Yes. It identifies six known authors of the era from 2,000-word chunks at κ = 0.88 after removing adjacency leakage — and it cleanly tells apart two other deliberate King-James imitations. The instrument is sound.
Not detectably. The claimed effect reproduces only under the original studies’ flawed design, which also certifies fake narrators sliced from one narrator’s text (κ 0.61). Properly controlled, narrator identification falls to κ 0.21 vs 0.88 for real authors; Jacob, Moroni, and every embedded speaker drop to ≈0%.

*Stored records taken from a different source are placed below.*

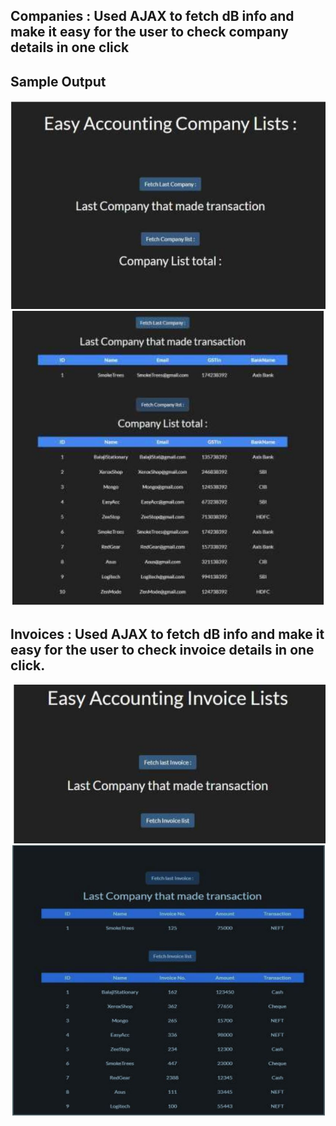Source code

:## Companies : Used AJAX to fetch dB info and make it easy for the user to check company details in one click
## Sample Output
![AJAX1](https://github.com/Kartikay77/Resume/blob/main/Accounting%20System%20for%20small%20scale%20businesses/AJAX/Invoice/media/1.JPG?raw=true)
![AJAX2](https://github.com/Kartikay77/Resume/blob/main/Accounting%20System%20for%20small%20scale%20businesses/AJAX/Invoice/media/2.JPG?raw=true)

## Invoices : Used AJAX to fetch dB info and make it easy for the user to check invoice details in one click.
![AJAX3](https://github.com/Kartikay77/Resume/blob/main/Accounting%20System%20for%20small%20scale%20businesses/AJAX/Invoice/media/3.JPG?raw=true)
![AJAX4](https://github.com/Kartikay77/Resume/blob/main/Accounting%20System%20for%20small%20scale%20businesses/AJAX/Invoice/media/4.JPG?raw=true)
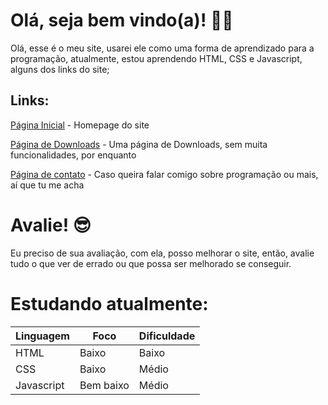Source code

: # Olá, seja bem vindo(a)! 👋🏻
Olá, esse é o meu site, usarei ele como uma forma de aprendizado para a programação, atualmente, estou aprendendo HTML, CSS e Javascript, alguns dos links do site;
## Links:
[Página Inicial](https://andrezeira1.github.io/html/) - Homepage do site

[Página de Downloads](https://andrezeira1.github.io/html/down.html) - Uma página de Downloads, sem muita funcionalidades, por enquanto

[Página de contato](https://andrezeira1.github.io/html/cont.html) - Caso queira falar comigo sobre programação ou mais, aí que tu me acha
# Avalie! 😎
Eu preciso de sua avaliação, com ela, posso melhorar o site, então, avalie tudo o que ver de errado ou que possa ser melhorado se conseguir.

# Estudando atualmente:

|Linguagem|Foco|Dificuldade|
|-|-|-|
|HTML|Baixo|Baixo|
|CSS|Baixo|Médio|
|Javascript|Bem baixo|Médio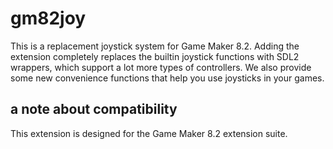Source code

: # gm82joy
This is a replacement joystick system for Game Maker 8.2. Adding the extension
completely replaces the builtin joystick functions with SDL2 wrappers, which
support a lot more types of controllers. We also provide some new convenience
functions that help you use joysticks in your games.

## a note about compatibility
This extension is designed for the Game Maker 8.2 extension suite.
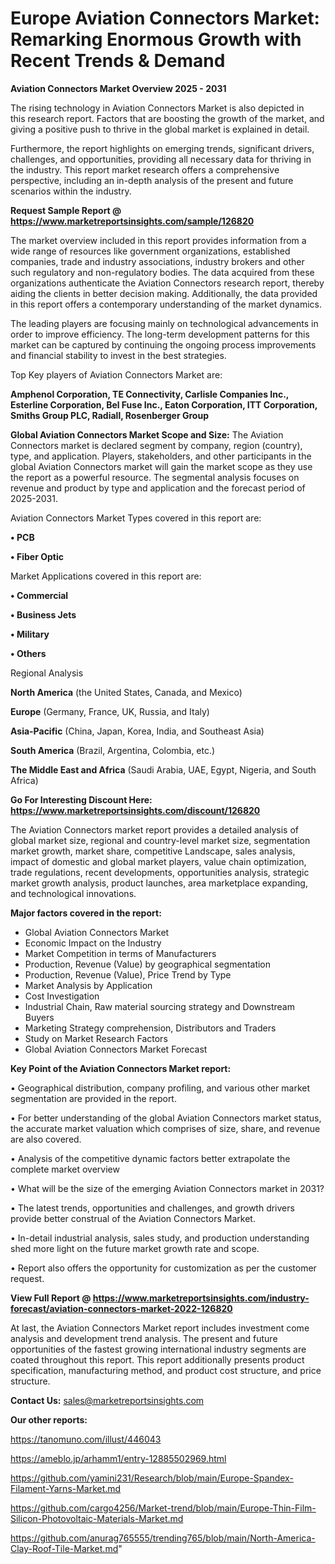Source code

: # Europe Aviation Connectors Market: Remarking Enormous Growth with Recent Trends & Demand

<Strong> Aviation Connectors Market Overview 2025 - 2031</strong>

The rising technology in Aviation Connectors Market is also depicted in this research report. Factors that are boosting the growth of the market, and giving a positive push to thrive in the global market is explained in detail.

Furthermore, the report highlights on emerging trends, significant drivers, challenges, and opportunities, providing all necessary data for thriving in the industry. This report market research offers a comprehensive perspective, including an in-depth analysis of the present and future scenarios within the industry.

<strong>Request Sample Report @ <a href=https://www.marketreportsinsights.com/sample/126820>https://www.marketreportsinsights.com/sample/126820</a></strong>

The market overview included in this report provides information from a wide range of resources like government organizations, established companies, trade and industry associations, industry brokers and other such regulatory and non-regulatory bodies. The data acquired from these organizations authenticate the Aviation Connectors research report, thereby aiding the clients in better decision making. Additionally, the data provided in this report offers a contemporary understanding of the market dynamics.

The leading players are focusing mainly on technological advancements in order to improve efficiency. The long-term development patterns for this market can be captured by continuing the ongoing process improvements and financial stability to invest in the best strategies.

Top Key players of Aviation Connectors Market are:

<strong>Amphenol Corporation, TE Connectivity, Carlisle Companies Inc., Esterline Corporation, Bel Fuse Inc., Eaton Corporation, ITT Corporation, Smiths Group PLC, Radiall, Rosenberger Group</strong>

<strong><b>Global Aviation Connectors Market Scope and Size:</b></strong>
The Aviation Connectors market is declared segment by company, region (country), type, and application. Players, stakeholders, and other participants in the global Aviation Connectors market will gain the market scope as they use the report as a powerful resource. The segmental analysis focuses on revenue and product by type and application and the forecast period of 2025-2031.

Aviation Connectors Market Types covered in this report are:

<strong>• PCB

• Fiber Optic</strong>

Market Applications covered in this report are:

<strong>• Commercial

• Business Jets

• Military

• Others</strong> 

Regional Analysis

<strong>North America</strong> (the United States, Canada, and Mexico)

<strong>Europe</strong> (Germany, France, UK, Russia, and Italy)

<strong>Asia-Pacific</strong> (China, Japan, Korea, India, and Southeast Asia)

<strong>South America</strong> (Brazil, Argentina, Colombia, etc.)

<strong>The Middle East and Africa</strong> (Saudi Arabia, UAE, Egypt, Nigeria, and South Africa)

<strong>Go For Interesting Discount Here: <a href=https://www.marketreportsinsights.com/discount/126820>https://www.marketreportsinsights.com/discount/126820</a></strong>

The Aviation Connectors market report provides a detailed analysis of global market size, regional and country-level market size, segmentation market growth, market share, competitive Landscape, sales analysis, impact of domestic and global market players, value chain optimization, trade regulations, recent developments, opportunities analysis, strategic market growth analysis, product launches, area marketplace expanding, and technological innovations.

<strong><b>Major factors covered in the report:</b></strong>
<ul>
  <li>Global Aviation Connectors Market </li>
  <li>Economic Impact on the Industry</li>
  <li>Market Competition in terms of Manufacturers</li>
  <li>Production, Revenue (Value) by geographical segmentation</li>
  <li>Production, Revenue (Value), Price Trend by Type</li>
  <li>Market Analysis by Application</li>
  <li>Cost Investigation</li>
  <li>Industrial Chain, Raw material sourcing strategy and Downstream Buyers</li>
  <li>Marketing Strategy comprehension, Distributors and Traders</li>
  <li>Study on Market Research Factors</li>
  <li>Global Aviation Connectors Market Forecast</li>
</ul>

<strong><b>Key Point of the Aviation Connectors Market report:</b></strong>

• Geographical distribution, company profiling, and various other market segmentation are provided in the report.

• For better understanding of the global Aviation Connectors market status, the accurate market valuation which comprises of size, share, and revenue are also covered.

• Analysis of the competitive dynamic factors better extrapolate the complete market overview

• What will be the size of the emerging Aviation Connectors market in 2031?

• The latest trends, opportunities and challenges, and growth drivers provide better construal of the Aviation Connectors Market.

• In-detail industrial analysis, sales study, and production understanding shed more light on the future market growth rate and scope.

• Report also offers the opportunity for customization as per the customer request.

<strong><b>View Full Report @ <a href=https://www.marketreportsinsights.com/industry-forecast/aviation-connectors-market-2022-126820>https://www.marketreportsinsights.com/industry-forecast/aviation-connectors-market-2022-126820</a></b></strong>


At last, the Aviation Connectors Market report includes investment come analysis and development trend analysis. The present and future opportunities of the fastest growing international industry segments are coated throughout this report. This report additionally presents product specification, manufacturing method, and product cost structure, and price structure.

<strong>Contact Us:</strong>
sales@marketreportsinsights.com

<strong>Our other reports:</strong>

<a href=https://tanomuno.com/illust/446043>https://tanomuno.com/illust/446043</a>

<a href=https://ameblo.jp/arhamm1/entry-12885502969.html>https://ameblo.jp/arhamm1/entry-12885502969.html</a>

<a href=https://github.com/yamini231/Research/blob/main/Europe-Spandex-Filament-Yarns-Market.md>https://github.com/yamini231/Research/blob/main/Europe-Spandex-Filament-Yarns-Market.md</a>

<a href=https://github.com/cargo4256/Market-trend/blob/main/Europe-Thin-Film-Silicon-Photovoltaic-Materials-Market.md>https://github.com/cargo4256/Market-trend/blob/main/Europe-Thin-Film-Silicon-Photovoltaic-Materials-Market.md</a>

<a href=https://github.com/anurag765555/trending765/blob/main/North-America-Clay-Roof-Tile-Market.md>https://github.com/anurag765555/trending765/blob/main/North-America-Clay-Roof-Tile-Market.md</a>"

No. 83–86% of chunks are farther from every candidate than genuine same-author text ever is. Spalding’s style is among the farthest of all candidates; Rigdon’s is far too. The forced-choice “winner” is an unrelated Scottish KJV-imitator — register, not authorship.
Read both ways, honestly: stylometry offers no support for multiple ancient authors, and it actively disfavors the Spalding–Rigdon theory. But “matches nobody” cannot rule Joseph Smith in or out either — no candidate left a surviving sample of sustained scripture-pastiche narrative, and a person’s letter voice is not their deliberate-imitation voice. Neither side should cite stylometry as strong evidence.
The pro–Book of Mormon “wordprint” studies (Larsen, Rencher & Layton 1980; Hilton 1990) compared blocks of the same narrator’s contiguous text against each other, so topic and adjacency could masquerade as authorship. The anti side’s best-known study (Jockers, Witten & Criddle 2008) used closed-set classification that must assign every chapter to someone on its list — a list that omitted Joseph Smith — and concluded Spalding and Rigdon. Holmes (1992) found the internal “authors” cluster together; Schaalje et al. (2011) showed open-set methods match most chapters to nobody. Every one of those disputes gets an explicit control below.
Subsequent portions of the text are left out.